**REQUIRED ACTION**
Can you print the data exactly and leave out each image?

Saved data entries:
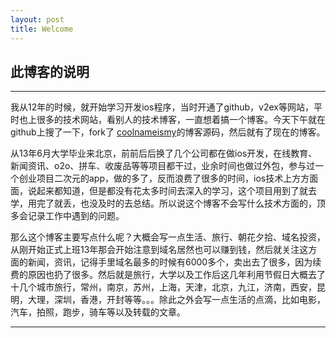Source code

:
 ```yaml
---
layout: post
title: Welcome
---
```


## 此博客的说明
----

我从12年的时候，就开始学习开发ios程序，当时开通了github，v2ex等网站，平时也上很多的技术网站，看别人的技术博客，一直想着搞一个博客。今天下午就在github上搜了一下，fork了 [coolnameismy](https://github.com/coolnameismy/coolnameismy.github.io)的博客源码，然后就有了现在的博客。

从13年6月大学毕业来北京，前前后后换了几个公司都在做ios开发，在线教育、新闻资讯、o2o、拼车、收废品等等项目都干过，业余时间也做过外包，参与过一个创业项目二次元的app，做的多了，反而浪费了很多的时间，ios技术上方方面面，说起来都知道，但是都没有花太多时间去深入的学习，这个项目用到了就去学，用完了就丢，也没及时的去总结。所以说这个博客不会写什么技术方面的，顶多会记录工作中遇到的问题。

那么这个博客主要写点什么呢？大概会写一点生活、旅行、朝花夕拾、域名投资，从刚开始正式上班13年那会开始注意到域名居然也可以赚到钱，然后就关注这方面的新闻，资讯，记得手里域名最多的时候有6000多个，卖出去了很多，因为续费的原因也扔了很多。然后就是旅行，大学以及工作后这几年利用节假日大概去了十几个城市旅行，常州，南京，苏州，上海，天津，北京，九江，济南，西安，昆明，大理，深圳，香港，开封等等。。。除此之外会写一点生活的点滴，比如电影，汽车，拍照，跑步，骑车等以及转载的文章。


---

**EXERCISE SOLUTION**
Source code

:
 ```yaml
---
layout: post
title: Welcome
---
```


## 此博客的说明
----

我从12年的时候，就开始学习开发ios程序，当时开通了github，v2ex等网站，平时也上很多的技术网站，看别人的技术博客，一直想着搞一个博客。今天下午就在github上搜了一下，fork了 [coolnameismy](https://github.com/coolnameismy/coolnameismy.github.io)的博客源码，然后就有了现在的博客。

从13年6月大学毕业来北京，前前后后换了几个公司都在做ios开发，在线教育、新闻资讯、o2o、拼车、收废品等等项目都干过，业余时间也做过外包，参与过一个创业项目二次元的app，做的多了，反而浪费了很多的时间，ios技术上方方面面，说起来都知道，但是都没有花太多时间去深入的学习，这个项目用到了就去学，用完了就丢，也没及时的去总结。所以说这个博客不会写什么技术方面的，顶多会记录工作中遇到的问题。

那么这个博客主要写点什么呢？大概会写一点生活、旅行、朝花夕拾、域名投资，从刚开始正式上班13年那会开始注意到域名居然也可以赚到钱，然后就关注这方面的新闻，资讯，记得手里域名最多的时候有6000多个，卖出去了很多，因为续费的原因也扔了很多。然后就是旅行，大学以及工作后这几年利用节假日大概去了十几个城市旅行，常州，南京，苏州，上海，天津，北京，九江，济南，西安，昆明，大理，深圳，香港，开封等等。。。除此之外会写一点生活的点滴，比如电影，汽车，拍照，跑步，骑车等以及转载的文章。


---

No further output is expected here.